Видимо, однажды, где-то в первой половине 20-х ("...года к суровой прозе клонят..."), Герхарду Гауптману захотелось поделиться с людьми своими мыслями на темы «Гамлета».
Работа над "шекспировским текстом" затянулась на десятилетие: начатый в 1924-м, "Вихрь призвания" вышел в 1936-м и, как обычно пишут в подобных случаях, остался незамеченным. Не до "Гамлета" тогда было.
После смерти популярность Гауптмана резко снизилась ("...время его ушло..."), так что недораскрывшийся текст так и остался толком непрочитанным, проходя по ведомству полуудач, а зря.
Самое важное в нём, что мысли о максимально известной пьесе в истории мира Гауптман одел в оммаж, вроде бы, гётевским романам «Годы учения Вильгельма Мейстера» и «Годы странствий Вильгельма Мейстера».
Ну, то есть, подражал, конструировал и, одновременно, деконструировал текстовые композиции демонстративно условные и максимально отвлечённые – и, видимо, поэтому так плохо прочитанные нами, что они непонятно по какому ведомству чтения проходят, могут проходить, являясь одноразовыми (читай, неповторимыми)...
…хотя, вот, «Фауст», вроде, тоже условен и отвлечён, однако, есть в нём динамика и понятный сюжет, тогда как классицистическая (медленная, медитативная, максимально неторопливая, поскольку нужная для манифестации философских и эстетических взглядов, приближающих такую прозу к беллетризованным трактатам, вроде «Придворного») и вязкая, из-за остаточной барочности, дилогия о Вильгельме Мейстере, прежде всего, это «романы идей», в которых идеи высказаны в максимально прямом виде.
Не метафорически, как у Диккенса или Достоевского, но эмблематически, в виде назидания или же проповеди, лишь слегка и как бы нехотя (без особого прилежания) оттенённых условной наррацией, намеренно исполненной в прохладных тонах: «рассудочная пропасть» – это как раз о таком вот методе и стиле, изначально отчуждённом не только от читателя, но и от самого автора.
Хладнокровный олимпизм в действии.
Вильгельм Мейстер, как известно, путешествовал с театральной труппой и вообще любил культуру-литературу, из-за чего Гауптман придумал такой пастиш, идеально передающий стилистическое, интонационное и хронотопное обаяние первоисточника, отсылающее, во-первых, к «срединной» прозе Гёте, во-вторых, к подробностям его реальной жизненной истории.
Но ведь не только к ним.

Недавняя интеллектуальная биография Гёте, написанная Рюдигером Сафрански и отлично изданная «Делом» в переводе Ксении Тимофееевой, как раз и делает акцент на придворных обязанностях великого веймарца, который служил при дворе сиятельного князя не только тайным советником, но и директором театра.
Уже в предисловии Сафрански перекидывает мостик в нынешние времена, чтобы биография старинного олимпийца могла отвечать прагматическим потребностям цифровой эпохи и, таким образом, приносить современным читателям вполне реальную, практическую пользу:
Вот и «нынешние времена не благоволят появлению индивидуальности.
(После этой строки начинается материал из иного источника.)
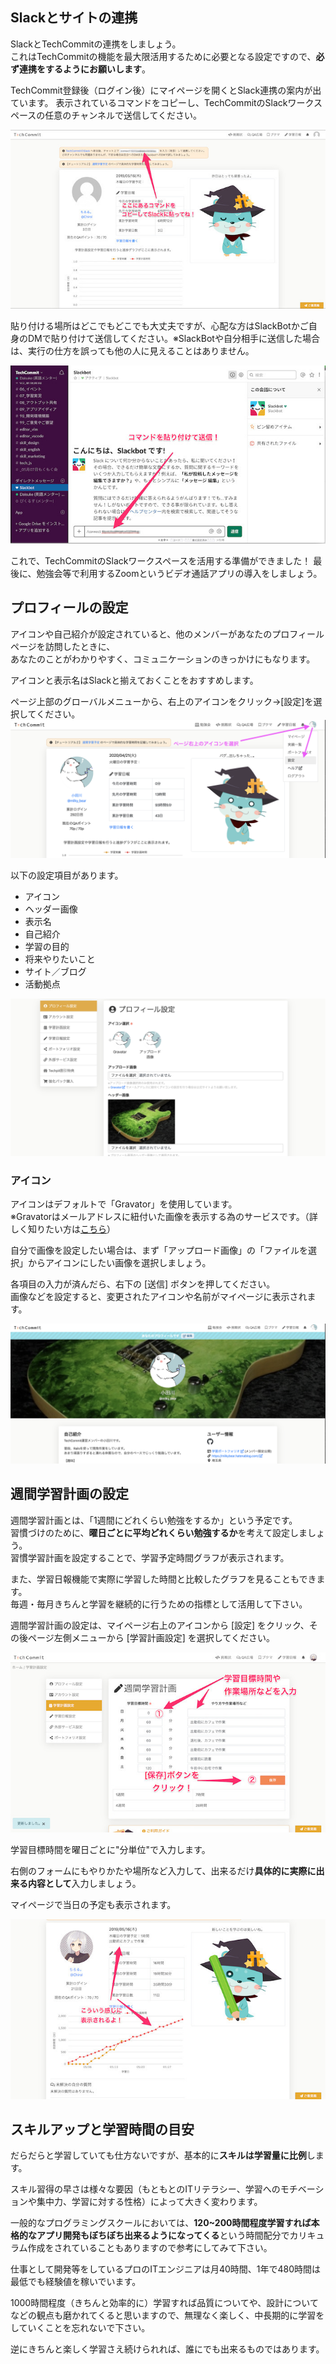 ## Slackとサイトの連携
SlackとTechCommitの連携をしましょう。  
これはTechCommitの機能を最大限活用するために必要となる設定ですので、**必ず連携をするようにお願いします**。

TechCommit登録後（ログイン後）にマイページを開くとSlack連携の案内が出ています。
表示されているコマンドをコピーし、TechCommitのSlackワークスペースの任意のチャンネルで送信してください。

![コマンドの場所](images/preparation-tool/where-command.jpg)

貼り付ける場所はどこでもどこでも大丈夫ですが、心配な方はSlackBotかご自身のDMで貼り付けて送信してください。※SlackBotや自分相手に送信した場合は、実行の仕方を誤っても他の人に見えることはありません。

![コマンドの実行](images/preparation-tool/exec-command.jpg)

これで、TechCommitのSlackワークスペースを活用する準備ができました！
最後に、勉強会等で利用するZoomというビデオ通話アプリの導入をしましょう。

## プロフィールの設定
アイコンや自己紹介が設定されていると、他のメンバーがあなたのプロフィールページを訪問したときに、  
あなたのことがわかりやすく、コミュニケーションのきっかけにもなります。

アイコンと表示名はSlackと揃えておくことをおすすめします。

ページ上部のグローバルメニューから、右上のアイコンをクリック→[設定]を選択してください。
![プロフィール設定ページの導線](images/preparation-site/route-to-mypage-profiles-edit.png)

以下の設定項目があります。

- アイコン
- ヘッダー画像
- 表示名
- 自己紹介
- 学習の目的
- 将来やりたいこと
- サイト／ブログ
- 活動拠点

![プロフィール設定ページ](images/preparation-site/profiles-edit.png)

### アイコン
アイコンはデフォルトで「Gravator」を使用しています。  
※Gravatorはメールアドレスに紐付いた画像を表示する為のサービスです。（詳しく知りたい方は[こちら](https://ja.gravatar.com/)）

自分で画像を設定したい場合は、まず「アップロード画像」の「ファイルを選択」からアイコンにしたい画像を選択しましょう。

各項目の入力が済んだら、右下の [送信] ボタンを押してください。  
画像などを設定すると、変更されたアイコンや名前がマイページに表示されます。

![マイプロフィール](images/preparation-site/my-profile.png)

## 週間学習計画の設定
週間学習計画とは、「1週間にどれくらい勉強をするか」という予定です。  
習慣づけのために、**曜日ごとに平均どれくらい勉強するか**を考えて設定しましょう。  
習慣学習計画を設定することで、学習予定時間グラフが表示されます。

また、学習日報機能で実際に学習した時間と比較したグラフを見ることもできます。  
毎週・毎月きちんと学習を継続的に行うための指標として活用して下さい。

週間学習計画の設定は、マイページ右上のアイコンから [設定] をクリック、その後ページ左側メニューから [学習計画設定] を選択してください。

![学習計画](images/preparation-site/plan-to-learning.jpg)

学習目標時間を曜日ごとに"分単位"で入力します。

右側のフォームにもやりかたや場所など入力して、出来るだけ**具体的に実際に出来る内容として**入力しましょう。

マイページで当日の予定も表示されます。

![マイページ](images/preparation-site/my-page.jpg)

## スキルアップと学習時間の目安
だらだらと学習していても仕方ないですが、基本的に**スキルは学習量に比例**します。

スキル習得の早さは様々な要因（もともとのITリテラシー、学習へのモチベーションや集中力、学習に対する性格）によって大きく変わります。

一般的なプログラミングスクールにおいては、**120~200時間程度学習すれば本格的なアプリ開発もぼちぼち出来るようになってくる**という時間配分でカリキュラム作成をされていることもありますので参考にしてみて下さい。

仕事として開発等をしているプロのITエンジニアは月40時間、1年で480時間は最低でも経験値を稼いでいます。

1000時間程度（きちんと効率的に）学習すれば品質についてや、設計についてなどの観点も磨かれてくると思いますので、無理なく楽しく、中長期的に学習をしていくことを忘れないで下さい。

逆にきちんと楽しく学習さえ続けられれば、誰にでも出来るものではあります。
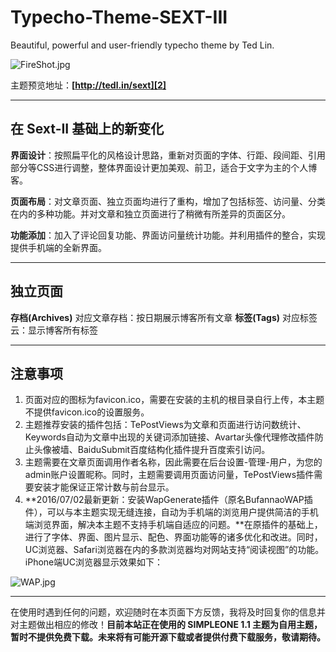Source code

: # Typecho-Theme-SEXT-III
Beautiful, powerful and user-friendly typecho theme by Ted Lin.

![FireShot.jpg][1]

主题预览地址：**[http://tedl.in/sext][2]**


----------


## 在 Sext-II 基础上的新变化 ##

**界面设计**：按照扁平化的风格设计思路，重新对页面的字体、行距、段间距、引用部分等CSS进行调整，整体界面设计更加美观、前卫，适合于文字为主的个人博客。

**页面布局**：对文章页面、独立页面均进行了重构，增加了包括标签、访问量、分类在内的多种功能。并对文章和独立页面进行了稍微有所差异的页面区分。

**功能添加**：加入了评论回复功能、界面访问量统计功能。并利用插件的整合，实现提供手机端的全新界面。


----------


## 独立页面 ##

**存档(Archives)** 对应文章存档：按日期展示博客所有文章
**标签(Tags)** 对应标签云：显示博客所有标签


----------

## 注意事项 ##

 1. 页面对应的图标为favicon.ico，需要在安装的主机的根目录自行上传，本主题不提供favicon.ico的设置服务。
 2. 主题推荐安装的插件包括：TePostViews为文章和页面进行访问数统计、Keywords自动为文章中出现的关键词添加链接、Avartar头像代理修改插件防止头像被墙、BaiduSubmit百度结构化插件提升百度索引访问。
 3. 主题需要在文章页面调用作者名称，因此需要在后台设置-管理-用户，为您的admin账户设置昵称。同时，主题需要调用页面访问量，TePostViews插件需要安装才能保证正常计数与前台显示。
 4. **2016/07/02最新更新：安装WapGenerate插件（原名BufannaoWAP插件），可以与本主题实现无缝连接，自动为手机端的浏览用户提供简洁的手机端浏览界面，解决本主题不支持手机端自适应的问题。**在原插件的基础上，进行了字体、界面、图片显示、配色、界面功能等的诸多优化和改进。同时，UC浏览器、Safari浏览器在内的多款浏览器均对网站支持“阅读视图”的功能。iPhone端UC浏览器显示效果如下：

![WAP.jpg][3]


----------

在使用时遇到任何的问题，欢迎随时在本页面下方反馈，我将及时回复你的信息并对主题做出相应的修改！**目前本站正在使用的 SIMPLEONE 1.1 主题为自用主题，暂时不提供免费下载。未来将有可能开源下载或者提供付费下载服务，敬请期待。**


  [1]: http://tedl.in/usr/uploads/2016/06/408000530.jpg
  [2]: http://tedl.in/sext
  [3]: http://tedl.in/usr/uploads/2016/07/3606890488.jpg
Сети, охватившие всё и всех, – это звёздный час конформизма. Гёте был теснейшим образом связан с общественной и культурной жизнью своего времени, но при этом сумел остаться самим собой. Его жизненным принципом было принимать в себя лишь столько внешнего мира, сколько он может вместить и переработать. То, на что он не может дать продуктивный ответ, его не касалось. Другими словами, он умел игнорировать. Разумеется, он часто был вынужден участвовать в том, от чего предпочёл бы отказаться. Но насколько это было в его власти, он всегда хотел сам определять диапазон своего жизненного круга…»
Подобно Гёте, 23-летний отец уже троих (жена беременна четвёртым) детей Эразм Готтер попал к заштатному княжескому двору провинциального Граница (ударение на первый слог) полуслучайно.
Для того, чтобы подчеркнуть промежуточность ситуации, возникшей с Готтером в 1885 году (наверняка ведь дата эта смысловая и несёт, точнее, вносит в текст определённые оттенки смысла, но копаться в ней лень), Гауптман начинает книгу с ответа на вопрос, оставшийся за кадром.
«– О да, – протяжно произнёс бледный молодой человек. Ему было не более двадцати трёх лет…»
Бледным-то он, Эразм Готтер, был оттого, что устал и надорвался с тремя детками, вот и поехал в Границ поправить здоровье, да угодил ко двору с идеей особенной, небывалой какой-то, постановки «Гамлета».
Этим роман «Вихрь призвания» похож на фильм «Успех» по сценарию Анатолия Гребнева, если кто помнит Леонида Филатова, ставящего в провинции «Чайку»: роман-постановка.
Точнее: роман-анатомия и хроника одной постановки, использованной предлогом для чего-то ещё, непонятного до поры, до времени...
… а ещё книга Гауптмана напоминает выцветший гобелен, опусы позднего Рихарда Штрауса, оплакивающего гуманистическую цивилизацию, или же керамические блюда, исполненные для украшательства, а не для трапезы и наполненные всяческими условными фигурками, блестящими и гладкими, если смыть с них пыль…
…когда «Вихрь призвания» напоминает вещь красивую, но избыточную, ненужную, непонятного функционала, хотя, как показывает практика локдауна, возникают ситуации, когда оказываются востребованными и незаменимыми предметы самой, казалось бы, последней необходимости…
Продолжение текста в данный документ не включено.